There are 4.6 million hectares of prime farmland in the reserve, or about 5 per cent of the province’s total land base. That land is protected from development and other non-farm uses. The Agricultural Land Commission fields applications to remove areas from the reserve or approve non-farming activities.
The law, which Mr. Steves ushered into existence with Dave Stupich, who was agricultural minister at the time, and then-premier Dave Barrett, continues to breed tension in the province. There is often immense pressure put on the commission to turn land over to industrial or residential development.
Mr. Steves has remained a champion of the reserve. In recent years, he has advocated for the commission to ensure agricultural land is not used for megamansions or concrete-floored cannabis-production facilities.
Before he returned to Richmond city council in the 1970s, he spent a year suing Richmond over its decision to grant development approval for a piece of land at Garry Point Park. He and his allies won that battle, which is why the hugely popular park at the southwestern point of Lulu Island remains as big as it is.
He is also renowned as a early champion of the idea of local food. He was among the first to warn B.C. not to rely on California and other places around the world for its produce.
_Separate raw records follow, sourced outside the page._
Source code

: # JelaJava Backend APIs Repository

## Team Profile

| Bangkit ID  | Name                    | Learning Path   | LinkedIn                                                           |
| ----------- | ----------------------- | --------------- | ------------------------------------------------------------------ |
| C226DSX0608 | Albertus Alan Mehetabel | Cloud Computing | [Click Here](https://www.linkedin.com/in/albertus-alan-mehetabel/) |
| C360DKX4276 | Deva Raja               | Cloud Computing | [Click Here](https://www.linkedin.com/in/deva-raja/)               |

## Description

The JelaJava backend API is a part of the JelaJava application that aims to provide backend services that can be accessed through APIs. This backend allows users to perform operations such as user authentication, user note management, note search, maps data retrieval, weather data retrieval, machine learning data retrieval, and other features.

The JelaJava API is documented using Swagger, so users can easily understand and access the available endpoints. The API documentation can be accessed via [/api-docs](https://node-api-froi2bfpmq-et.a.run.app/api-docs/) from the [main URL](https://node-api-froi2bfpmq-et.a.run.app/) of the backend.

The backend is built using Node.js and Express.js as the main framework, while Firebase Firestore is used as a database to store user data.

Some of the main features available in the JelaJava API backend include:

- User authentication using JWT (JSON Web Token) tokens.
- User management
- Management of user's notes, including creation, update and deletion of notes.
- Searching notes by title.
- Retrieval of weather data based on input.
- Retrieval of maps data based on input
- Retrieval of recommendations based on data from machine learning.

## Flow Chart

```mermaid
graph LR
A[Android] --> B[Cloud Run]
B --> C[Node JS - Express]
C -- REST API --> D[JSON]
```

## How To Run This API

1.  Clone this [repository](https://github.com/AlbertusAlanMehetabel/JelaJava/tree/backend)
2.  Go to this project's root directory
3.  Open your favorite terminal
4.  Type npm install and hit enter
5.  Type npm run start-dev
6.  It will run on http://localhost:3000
He has won many other fights. He got park space included in the controversial 1990s Terra Nova development in northwest Richmond. He preserved Japanese boat-building sheds on the Fraser River at what is now the location of the Britannia Shipyards National Historic Site. He worked to create an agricultural school at what was then Kwantlen College. And he was instrumental in preserving the Garden City Lands, a vast area of green space in the middle of west-side Richmond.
Former Vision Vancouver city councillor Andrea Reimer, who started her political career with the Green Party, called Mr. Steves “the ongoing protector.”
She said she admired the way Mr. Steves, who was also a Metro Vancouver director for most of the years he was on Richmond’s council, was willing to work with anyone and use any tactics to achieve what he thought were the right goals.
“Harold is as down to earth as you can get, and he kind of disarms people. He understood intuitively that he needed to reach out broadly.”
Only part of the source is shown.